On a typical Saturday, Lynette Perry goes to prayer hour with a close friend. She might also go to the gym, or maybe for a long bike ride. Or maybe she’ll spend time with her grandson. Last Saturday, though, Perry joined a few dozen fellow Bostonians in the courtyard at the First Church in Roxbury, where they gathered to formally launch an effort to democratize their economy.
“I like the idea of changing the capitalistic way of doing things now, getting our own power, funding businesses out of our own pool of resources,” says Perry, who works at City Life Vida Urbana, a housing justice organization in Boston. “I’m an optimist. I think things can change. I think in order to do it you have to be proactive. So I’m for it and I’m willing to take the steps to help it move.”
The gathering was the founding general assembly of the Boston Ujima Project, a democratically governed organization with a mission to build a community-controlled economy in Boston’s working-class communities of color.
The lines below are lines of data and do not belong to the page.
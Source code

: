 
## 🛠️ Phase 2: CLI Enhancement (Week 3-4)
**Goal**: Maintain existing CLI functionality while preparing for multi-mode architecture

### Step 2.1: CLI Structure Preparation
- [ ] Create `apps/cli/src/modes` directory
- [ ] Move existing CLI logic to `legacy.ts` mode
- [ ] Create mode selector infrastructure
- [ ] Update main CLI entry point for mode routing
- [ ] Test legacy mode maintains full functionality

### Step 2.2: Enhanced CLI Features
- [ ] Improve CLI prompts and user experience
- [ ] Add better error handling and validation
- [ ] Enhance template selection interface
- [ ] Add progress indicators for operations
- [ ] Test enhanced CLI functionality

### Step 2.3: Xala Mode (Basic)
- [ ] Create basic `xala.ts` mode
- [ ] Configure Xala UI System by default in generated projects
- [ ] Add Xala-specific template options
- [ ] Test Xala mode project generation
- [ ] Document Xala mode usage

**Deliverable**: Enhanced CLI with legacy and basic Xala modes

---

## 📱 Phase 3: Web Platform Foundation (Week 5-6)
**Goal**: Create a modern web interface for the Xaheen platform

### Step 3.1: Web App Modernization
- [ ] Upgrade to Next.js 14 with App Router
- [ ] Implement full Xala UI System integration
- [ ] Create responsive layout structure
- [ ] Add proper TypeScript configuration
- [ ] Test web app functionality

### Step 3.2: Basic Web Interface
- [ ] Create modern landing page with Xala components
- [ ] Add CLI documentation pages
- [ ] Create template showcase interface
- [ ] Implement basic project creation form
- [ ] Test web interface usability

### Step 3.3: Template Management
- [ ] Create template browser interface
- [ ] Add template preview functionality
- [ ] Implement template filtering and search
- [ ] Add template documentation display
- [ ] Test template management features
The assembly was the culmination of several years of community organizing with a wide array of housing justice groups, civil rights groups, local unions, investors and others. Ujima (oo-JEE-mah) is a Swahili word, and one of the principles celebrated in the festival of Kwanzaa. It means “collective work and responsibility.”
Through a democratic process designed to elevate historically underprivileged voices, the Boston Ujima Project wants residents to plan neighborhood investments in businesses and, potentially, real estate. Similar to the way community land trusts have become a model for community control of land, the Boston Ujima Project hopes it can become an inspiration for other communities to take control of capital.
The group will start with a fund that’s fueled by capital from working-class communities of color. But they also plan to grow and find investors open to their democratic process, backers who accept that decisions to invest will be made on terms that residents have decided together, into projects they’ve chosen together.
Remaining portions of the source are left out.